##### Dataset

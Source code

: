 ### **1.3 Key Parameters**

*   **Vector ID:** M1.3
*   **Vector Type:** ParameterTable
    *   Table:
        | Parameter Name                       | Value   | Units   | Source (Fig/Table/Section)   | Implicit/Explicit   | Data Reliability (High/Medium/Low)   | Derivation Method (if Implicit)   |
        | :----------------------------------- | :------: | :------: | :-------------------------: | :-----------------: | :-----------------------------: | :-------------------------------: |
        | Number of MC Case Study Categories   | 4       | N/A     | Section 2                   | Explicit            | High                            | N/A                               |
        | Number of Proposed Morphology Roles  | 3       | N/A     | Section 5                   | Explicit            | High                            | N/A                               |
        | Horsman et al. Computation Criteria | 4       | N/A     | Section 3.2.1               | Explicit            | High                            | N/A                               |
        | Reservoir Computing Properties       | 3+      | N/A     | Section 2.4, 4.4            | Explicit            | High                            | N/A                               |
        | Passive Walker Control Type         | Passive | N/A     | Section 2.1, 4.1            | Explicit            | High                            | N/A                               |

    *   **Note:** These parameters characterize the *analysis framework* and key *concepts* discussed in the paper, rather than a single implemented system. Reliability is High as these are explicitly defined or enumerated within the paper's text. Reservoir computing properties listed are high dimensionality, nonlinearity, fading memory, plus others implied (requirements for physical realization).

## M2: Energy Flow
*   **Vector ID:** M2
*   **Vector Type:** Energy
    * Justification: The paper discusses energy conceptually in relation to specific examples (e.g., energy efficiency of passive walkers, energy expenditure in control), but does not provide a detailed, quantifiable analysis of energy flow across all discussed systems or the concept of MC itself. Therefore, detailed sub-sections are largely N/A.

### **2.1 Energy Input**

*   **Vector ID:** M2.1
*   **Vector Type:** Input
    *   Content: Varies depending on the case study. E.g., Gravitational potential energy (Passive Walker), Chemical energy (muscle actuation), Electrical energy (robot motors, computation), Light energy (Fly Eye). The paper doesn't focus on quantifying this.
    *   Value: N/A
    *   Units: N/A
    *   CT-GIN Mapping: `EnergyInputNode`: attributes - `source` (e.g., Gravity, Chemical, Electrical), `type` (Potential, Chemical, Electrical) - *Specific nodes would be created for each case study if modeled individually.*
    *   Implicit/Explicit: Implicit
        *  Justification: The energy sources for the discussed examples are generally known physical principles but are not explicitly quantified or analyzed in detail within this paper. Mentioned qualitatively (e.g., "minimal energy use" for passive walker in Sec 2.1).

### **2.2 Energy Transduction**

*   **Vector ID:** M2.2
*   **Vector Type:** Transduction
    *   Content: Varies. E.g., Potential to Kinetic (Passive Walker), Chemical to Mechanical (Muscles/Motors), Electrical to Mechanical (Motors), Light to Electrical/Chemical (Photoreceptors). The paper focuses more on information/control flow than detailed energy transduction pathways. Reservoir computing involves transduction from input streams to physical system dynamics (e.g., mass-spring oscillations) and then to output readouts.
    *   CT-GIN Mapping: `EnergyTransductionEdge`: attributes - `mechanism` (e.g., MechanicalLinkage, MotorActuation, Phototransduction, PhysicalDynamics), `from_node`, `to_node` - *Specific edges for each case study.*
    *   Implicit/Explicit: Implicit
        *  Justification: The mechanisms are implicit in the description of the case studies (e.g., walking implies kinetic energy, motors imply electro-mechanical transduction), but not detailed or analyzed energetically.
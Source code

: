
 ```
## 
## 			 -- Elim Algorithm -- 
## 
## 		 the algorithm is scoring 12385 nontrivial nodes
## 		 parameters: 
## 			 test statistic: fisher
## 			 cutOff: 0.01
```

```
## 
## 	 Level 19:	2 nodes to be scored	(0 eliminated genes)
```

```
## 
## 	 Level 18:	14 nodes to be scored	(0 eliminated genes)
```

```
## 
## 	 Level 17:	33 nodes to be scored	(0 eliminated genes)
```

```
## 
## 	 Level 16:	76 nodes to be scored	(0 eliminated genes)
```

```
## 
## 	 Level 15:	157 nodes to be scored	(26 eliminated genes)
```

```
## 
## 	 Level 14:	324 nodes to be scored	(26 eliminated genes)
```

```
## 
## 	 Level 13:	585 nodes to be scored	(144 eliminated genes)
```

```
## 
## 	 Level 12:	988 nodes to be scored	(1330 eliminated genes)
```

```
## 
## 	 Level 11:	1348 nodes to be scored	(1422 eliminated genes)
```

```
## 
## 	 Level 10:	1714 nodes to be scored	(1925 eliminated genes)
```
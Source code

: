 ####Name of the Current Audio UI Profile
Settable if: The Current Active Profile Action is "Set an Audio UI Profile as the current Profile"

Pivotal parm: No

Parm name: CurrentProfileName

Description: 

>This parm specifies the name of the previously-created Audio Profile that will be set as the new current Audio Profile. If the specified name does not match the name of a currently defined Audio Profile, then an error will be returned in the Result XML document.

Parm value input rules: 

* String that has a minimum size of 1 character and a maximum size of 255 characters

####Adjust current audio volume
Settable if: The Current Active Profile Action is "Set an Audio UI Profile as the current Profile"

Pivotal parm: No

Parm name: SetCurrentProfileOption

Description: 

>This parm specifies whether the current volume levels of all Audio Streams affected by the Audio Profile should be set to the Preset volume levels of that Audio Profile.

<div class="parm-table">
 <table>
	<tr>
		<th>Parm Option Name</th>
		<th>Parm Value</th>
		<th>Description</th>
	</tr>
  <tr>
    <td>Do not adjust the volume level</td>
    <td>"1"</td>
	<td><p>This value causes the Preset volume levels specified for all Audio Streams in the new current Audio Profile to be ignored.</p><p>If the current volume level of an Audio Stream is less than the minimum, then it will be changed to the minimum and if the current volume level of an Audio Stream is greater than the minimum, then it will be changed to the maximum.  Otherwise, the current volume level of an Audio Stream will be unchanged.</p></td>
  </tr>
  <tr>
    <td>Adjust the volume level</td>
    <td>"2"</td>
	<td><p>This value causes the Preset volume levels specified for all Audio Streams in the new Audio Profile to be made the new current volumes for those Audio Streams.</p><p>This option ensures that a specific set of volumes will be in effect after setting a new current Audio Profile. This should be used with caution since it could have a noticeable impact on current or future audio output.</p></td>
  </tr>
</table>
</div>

##########

= Aim of the exercise =
If a line in the material above contains "maximum", show that line.

= Completed task =
* String that has a minimum size of 1 character and a maximum size of 255 characters
	<td><p>This value causes the Preset volume levels specified for all Audio Streams in the new current Audio Profile to be ignored.</p><p>If the current volume level of an Audio Stream is less than the minimum, then it will be changed to the minimum and if the current volume level of an Audio Stream is greater than the minimum, then it will be changed to the maximum.  Otherwise, the current volume level of an Audio Stream will be unchanged.</p></td>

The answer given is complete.